In the past, some psychology experts believed that classical conditioning (CC) could explain nearly all aspects of human psychology — including our ability to learn how to communicate, cooperate with others and control our emotions.
While this theory remains controversial, we do know that classical conditioning is behind many learned behaviors, both good and bad.
It’s considered the most straightforward way in which humans can learn.
Learning — the process by which new knowledge, behaviors, attitudes, and ideas are acquired — can occur through both unconscious and conscious pathways. In CC, it happens below the level of conscious awareness.
What Is Classical Conditioning?
What is classical conditioning in simple terms?
The broader term conditioning is a method of learning that occurs through rewards and punishments for behaviors.
This term is used in the field of behaviorism (or behavioral psychology) to help explain why people act the way they do.
The field of behaviorism in psychology assumes that one’s environment determines all behavior.
According to Simply Psychology, the definition of classical conditioning is “learning through association.”

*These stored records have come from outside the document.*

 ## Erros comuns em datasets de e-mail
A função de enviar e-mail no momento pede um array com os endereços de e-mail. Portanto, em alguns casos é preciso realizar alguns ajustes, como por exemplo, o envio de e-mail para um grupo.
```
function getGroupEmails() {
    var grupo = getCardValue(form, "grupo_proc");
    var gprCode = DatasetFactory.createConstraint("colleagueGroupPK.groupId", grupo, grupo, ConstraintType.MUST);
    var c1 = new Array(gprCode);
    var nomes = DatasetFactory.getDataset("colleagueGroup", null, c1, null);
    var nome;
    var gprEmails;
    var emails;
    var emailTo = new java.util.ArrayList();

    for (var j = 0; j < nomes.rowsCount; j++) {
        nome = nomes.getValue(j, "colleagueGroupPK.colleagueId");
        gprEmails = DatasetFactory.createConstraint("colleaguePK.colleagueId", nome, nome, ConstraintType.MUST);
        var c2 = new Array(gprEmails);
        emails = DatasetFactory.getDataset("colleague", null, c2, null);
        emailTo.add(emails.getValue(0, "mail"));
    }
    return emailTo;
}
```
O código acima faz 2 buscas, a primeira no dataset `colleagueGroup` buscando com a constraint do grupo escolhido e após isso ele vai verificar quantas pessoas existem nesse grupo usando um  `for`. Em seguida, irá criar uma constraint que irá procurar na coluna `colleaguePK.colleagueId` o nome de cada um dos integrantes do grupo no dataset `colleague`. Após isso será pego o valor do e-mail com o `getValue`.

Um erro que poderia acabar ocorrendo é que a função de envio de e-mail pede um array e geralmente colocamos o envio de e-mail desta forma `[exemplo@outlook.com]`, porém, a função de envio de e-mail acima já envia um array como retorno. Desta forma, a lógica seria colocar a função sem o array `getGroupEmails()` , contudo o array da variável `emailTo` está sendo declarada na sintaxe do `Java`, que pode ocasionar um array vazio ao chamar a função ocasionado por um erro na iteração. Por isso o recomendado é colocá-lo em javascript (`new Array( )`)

It involves associations being made between an environmental stimulus and a naturally occurring stimulus.
CC deals with responses that are “natural” and involuntary. It works by pairing two stimuli together to produce a new learned response.
CC helps determine behaviors in both people and animals.
This type of learning goes by several other names, too, including Pavlovian conditioning. Since Ivan Pavlov, a Russian physiologist in the early 20th century had such a high impact on the study of CC.
It’s also sometimes referred to as respondent conditioning or type I/type S conditioning.
How It Works (Process/Principles)
In CC, a neutral stimulus becomes a conditioned stimulus.
There are several important terms to understand to grasp how CC works:
- Stimulus — Any feature of the environment that affects behavior.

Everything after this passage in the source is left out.